Variables/Data Types in Imperative Programming

• Basic data types (first class or primary types)
• integer, real, character, boolean (some languages such as Pascal, Java)
• Find out the application based interpretation of an object, such as a day. For example, January 31.
• Determine how you are going to represent that in your program. For example a day in a year can be represented by a number between 1 to 366
• We don't consider machine level representation
• We assume that all the data types will be represented using the basic data types
• You can construct new data types for the object using the basic data types. We saw a simple representation of date using an integer.
• How do we construct other data types
• Arrays (section 4.3, page 111)
• Arrays have subscripts in a given range
  • C allows lower bound of zero and upper bound equal to size-1
  • Pascal allows size from a given lower bound to upper bound
  • Array access is efficient
  • If you want ith element, you don't have to sequentially go down until you reach ith element. You calculate the address of the ith element and use random access to get the contents
  • How is the address calculated?
  • Page 114 gives you the formula
  • i*w + (base-low*w)
  • where base is the address of the first element in the array and w is the width (number of bytes) required to store one element
  • If an array A of integers in C started at location 1000 and if the integer took 4 bytes then A[28] element will be at location1000+28*4=1112
  • If an array A of integers in Pascal with lower bound equal to -20 started at location 1000 and if the integer took 4 bytes then A[28] element will be at location1000+28*4-(-20*4)=1000+48*4=1192
  • In general, you don't know the base address.
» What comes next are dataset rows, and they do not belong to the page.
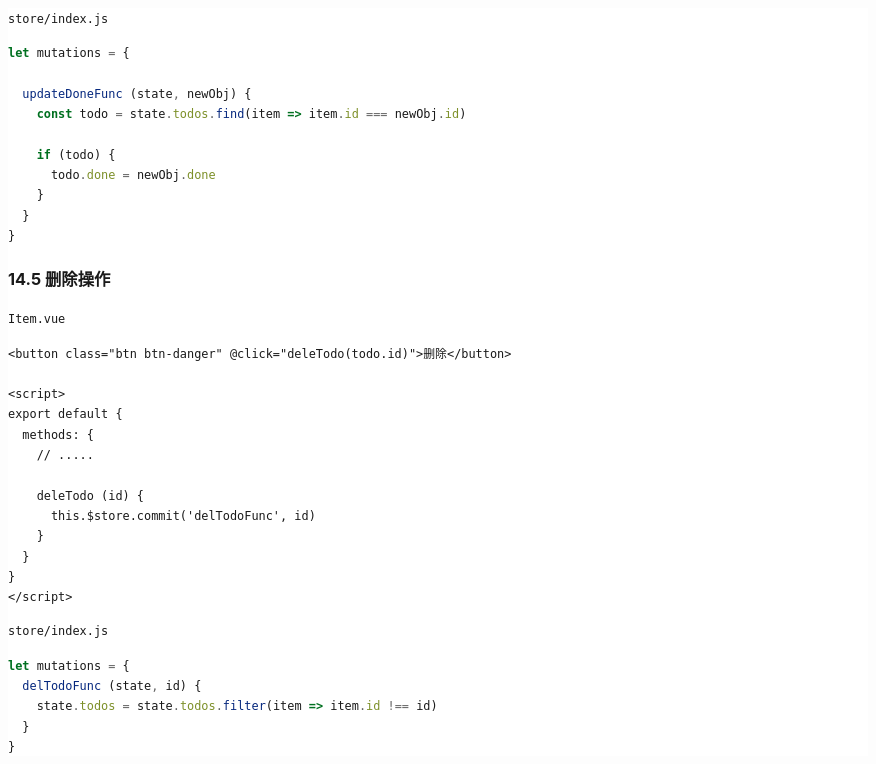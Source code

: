 
`store/index.js`

```js
let mutations = {
    
  updateDoneFunc (state, newObj) {
    const todo = state.todos.find(item => item.id === newObj.id)

    if (todo) {
      todo.done = newObj.done
    }
  }
}
```







### 14.5 删除操作



`Item.vue`

```vue
<button class="btn btn-danger" @click="deleTodo(todo.id)">删除</button>

<script>
export default {
  methods: {
    // .....

    deleTodo (id) {
      this.$store.commit('delTodoFunc', id)
    }
  }
}
</script>
```



`store/index.js`

```js
let mutations = {
  delTodoFunc (state, id) {
    state.todos = state.todos.filter(item => item.id !== id)
  }
}
```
So your calaculations really should use base address as a variable.
  • Multidimensional arrays: row-major versus column major
  • Let us use two dim arrays as examples in our discussion
  • Row major: Row1 followed by Row 2, Row 3, ......
  • Column major: Column 1 followed by column 2, column 3, .........
  • equation 4.3 gives you the offset for A[i][j]
  • i*wi+j*wj+(base-lowi*wi-lowj*wj)
  • Here wi is the width of the row and wj is the width of an element
    • wi=wj*number of elements in a row
  • suppose you have a matrix that is large enough that only one row or column fits in a page
  • for(i=0; i<n; i++)
  • for(j=0;j<m;j++)
  • a[i][j]=0;
  • what will happen if a was row-major and what will happen if a was column major.
  • row-major works just fine. bring in one row stored of the page and finish all the elements before bringing in the next page.
  • column major for every execuation of a[i][j] we have to bring in a different page a lot of swapping
  • for(i=0; i<n; i++)
  • for(j=0;j<m;j++)
  • a[j][i]=0;
  • the above is a better code if the matrix a were stored column major
  • generally, programming languages make sure that the program is translated efficiently. but in situations like this it helps to know the underlying allocation
  • Some languages like Pascal go beyond using integers for subscripts. They allow any ordinal data type
  • Ordinal means we can define a mapping from the ordinal type values to a range of integers
  • 'a'..'z' characters or enumerated types defined by programmer such as (Sunday, Monday, Tuesday, ....,, Saturday). Use of the ordinal types makes your programmes more readable
  • Total_cost[Sunday] = 20; as opposed to saying Total_cost[0] = 20;
  • In C, there is no explicit provision for ordinal types, but weak typing provides the facility. For example, enumerated type such as (Sunday, Monday, Tuesday, ....,, Saturday) is also interchangeable to the integer 0 to 6.